Из подъезда выходили соседи. Я схватил сумку, естественно, поехал на работу, но в обеденный перерыв отвез соки в роддом.
Из роддома привез Катерину тоже я и тоже в обеденный перерыв. И мне удобно, и соседи на работе. Я внес свою дочь, положил ее в кроватку, которую сам купил накануне.
Вера Игоревна быстро собрала на стол, и я пообедал с ними, потому что в нашу столовую на комбинате я уже не успевал. Я даже выпил рюмку водки, поздравил Катерину с рождением дочери.

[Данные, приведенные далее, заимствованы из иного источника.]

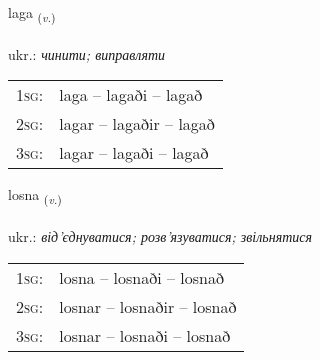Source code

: \documentclass[frontgrid, backgrid]{flacards}\usepackage[]{graphicx}\usepackage[]{xcolor}
\begin{document}
\renewcommand{\flhead}{\vskip5pt \fboxsep=0pt {\small\bfseries\footnotesize Sagnorð | дієслово}}
\renewcommand{\fcfoot}{\vskip5pt \fboxsep=0pt \hspace{2pt}{\small\bfseries\footnotesize 2K}}

\renewcommand{\blhead}{\vskip5pt {\small\bfseries\footnotesize Sagnorð | дієслово }}
\renewcommand{\bcfoot}{\vskip5pt \hspace{2pt}{\small\bfseries\footnotesize 2K}}


{laga \small{\textsubscript{(\textit{v.})}} \\[1ex] %
\textphonetic{[laːɣa]} \\
ukr.: \emph{чинити; виправляти} \\  [2ex]
\renewcommand*{\arraystretch}{0.8}
\begin{tabular}{p{1cm}l}
\textsc{1sg}: & laga -- lagaði -- lagað \\ 
\textsc{2sg}: & lagar -- lagaðir -- lagað \\ 
\textsc{3sg}: & lagar -- lagaði -- lagað \\ 
\end{tabular}
}

\renewcommand{\flhead}{\vskip5pt \fboxsep=0pt {\small\bfseries\footnotesize Sagnorð | дієслово}}
\renewcommand{\fcfoot}{\vskip5pt \fboxsep=0pt \hspace{2pt}{\small\bfseries\footnotesize 2K}}

\renewcommand{\blhead}{\vskip5pt {\small\bfseries\footnotesize Sagnorð | дієслово }}
\renewcommand{\bcfoot}{\vskip5pt \hspace{2pt}{\small\bfseries\footnotesize 2K}}


{losna \small{\textsubscript{(\textit{v.})}} \\[1ex] %
\textphonetic{[lɔstna]} \\
ukr.: \emph{від'єднуватися; розв'язуватися; звільнятися} \\  [2ex]
\renewcommand*{\arraystretch}{0.8}
\begin{tabular}{p{1cm}l}
\textsc{1sg}: & losna -- losnaði -- losnað \\ 
\textsc{2sg}: & losnar -- losnaðir -- losnað \\ 
\textsc{3sg}: & losnar -- losnaði -- losnað \\ 
\end{tabular}
}
\end{document}
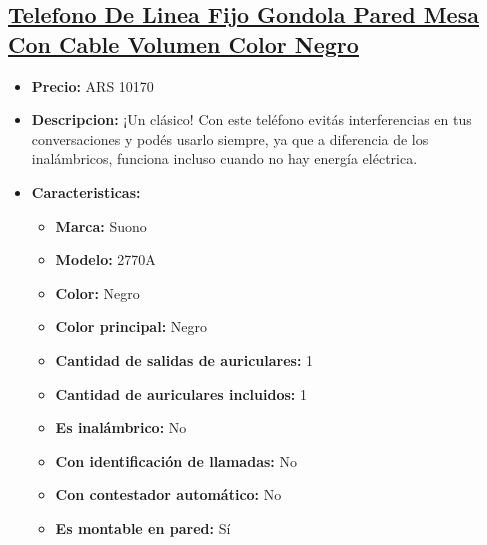 \documentclass{article}
\begin{document}
    
    \begin{adjustwidth}{2em}{}

    \subsection{\underline{\href{https://www.mercadolibre.com.ar/telefono-de-linea-fijo-gondola-pared-mesa-con-cable-volumen-color-negro/p/MLA19830945}{Telefono De Linea Fijo Gondola Pared Mesa Con Cable Volumen Color Negro}}}
    \begin{itemize}
        \item \textbf{Precio:} ARS 10170
        \item \textbf{Descripcion:} ¡Un clásico! Con este teléfono evitás interferencias en tus conversaciones y podés usarlo siempre, ya que a diferencia de los inalámbricos, funciona incluso cuando no hay energía eléctrica.
        \item \textbf{Caracteristicas:} 
        \begin{itemize}
            \item \textbf {Marca:} Suono
    \item \textbf {Modelo:} 2770A
    \item \textbf {Color:} Negro
    \item \textbf {Color principal:} Negro
    \item \textbf {Cantidad de salidas de auriculares:} 1
    \item \textbf {Cantidad de auriculares incluidos:} 1
    \item \textbf {Es inalámbrico:} No
    \item \textbf {Con identificación de llamadas:} No
    \item \textbf {Con contestador automático:} No
    \item \textbf {Es montable en pared:} Sí
        \end{itemize}
    \end{itemize}

    \vspace{1\baselineskip} %
    \end{adjustwidth}
\end{document}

— Значит, так, — сказала Катерина. Она всегда начинала с этих слов, будто объявляла у классной доски условия задачи. — На днях приезжает мой отец.
— Какой отец? — не понял я.
— В отличие от моей дочери у меня есть муж, — гордо заявила Вера Игоревна. — Он зарабатывает себе пенсию на Севере и специально прилетает, чтобы посмотреть на внучку.
— Очень рад, — сказал я.
— Я тоже, — сказала Катерина. — Но вчетвером в однокомнатной квартире будет тесновато, поэтому я с дочерью завтра перебираюсь в свою квартиру и буду рада, если ты мне поможешь с переездом. Конечно, одной будет трудновато, но у меня там хорошие соседи.
— И мы тебя не оставим, — заявила Вера Игоревна.
Ее не будет рядом. Это уже счастье. Заканчивался мой девятимесячный кошмар, когда каждый выход из дома был страхом.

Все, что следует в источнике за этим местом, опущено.